Oberhausen. Noch einmal die Schulbank drücken: Wie sich die Redewendung anfühlt, konnten die Besucher des neu eröffneten Oberhausener Schulmuseums erleben.
Es ist ein magischer Ort, an dem die Menschen ins Erzählen kommen. Die Erfahrung hat Diplom-Pädagogin Olga Cahoj-Roosen immer wieder im „Historischen Klassenzimmer“ gemacht. Seit 2015 war das Oberhausener Schulmuseum geschlossen und im Keller eingelagert. Nun steht es wieder allen offen.

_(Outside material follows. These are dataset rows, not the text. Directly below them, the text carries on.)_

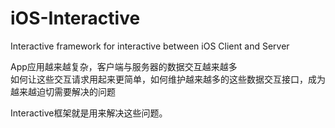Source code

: iOS-Interactive
===============

Interactive framework for interactive between iOS Client and Server

App应用越来越复杂，客户端与服务器的数据交互越来越多  
如何让这些交互请求用起来更简单，如何维护越来越多的这些数据交互接口，成为越来越迫切需要解决的问题  

Interactive框架就是用来解决这些问题。  

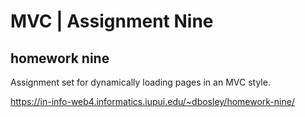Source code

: # MVC | Assignment Nine

## homework nine

Assignment set for dynamically loading pages in an MVC style.

https://in-info-web4.informatics.iupui.edu/~dbosley/homework-nine/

Bildungsgeschichte erleben
Olga Cahoj-Roosen ist Leiterin des Projekts „Schulmuseum“ und konnte am Dienstag zusammen mit Stadtarchiv-Leiter Magnus Dellwig die ersten Gäste am neuen Standort des Schulmuseums in der ehemaligen Hauptschule Lirich begrüßen. Hier soll Bildungsgeschichte wieder erlebbar werden für Schüler, aber auch für Menschen aus der Stadt.
„Nicht nur die Dinge hier erzählen Geschichten“, sagte Cahoj-Roosen in ihrer Rede zur Eröffnung des Klassenzimmers. „Hier kann jeder mitreden, weil jeder in der Schule war.“ Wenn die Menschen sich in einer solchen musealen Umgebung rückbesinnen, dann sind schöne Erinnerungen an Freunde und Erfolge und nicht so schöne darunter. An strenge, ungerechte Lehrer, zum Beispiel, oder an das eigene Scheitern in der Schule. Das könne dann sogar einen therapeutischen Effekt haben, schilderte die Pädagogin.
Vorne der Katheder
In der Grundstruktur ist das „Historische Klassenzimmer“ eingerichtet wie zu Kaisers Zeiten. Vorne der erhöhte Katheder, die Tafel. Ein Bild von Wilhelm II. schmückt die Wand, daneben hängt ein Holzkreuz: Damit waren die Grundpfeiler des Lebens Ende des 19., Anfang des 20. Jahrhunderts abgesteckt: Die Kinder der Oberhausener Arbeiter sollten in der Schule Gehorsam gegenüber Monarchie und Kirche lernen sowie Lesen, Schreiben und ein bisschen Rechnen.
Zeitgenossen, die diese Schulzeit noch erlebt haben, gibt es kaum noch. Aber auch Menschen, die später zur Schule gegangen sind, werden hier viele Elemente wiederentdecken: Karten, Lehrmaterial in den Vitrinen, ausgestopfte Tiere – das System Schule hat sich gar nicht so sehr verändert. Oder doch?
Kontakt übers Stadtarchiv
Für Grundschüler sowie fünfte und sechste Klassen wird es wieder ein Angebot im „Historischen Klassenzimmer“ geben: Bei der zweistündigen Unterrichtseinheit erleben die Schüler die Pädagogik der Volksschule des Kaiserreichs – unter anderem in Rollenspielen, bei denen sie sich verkleiden können.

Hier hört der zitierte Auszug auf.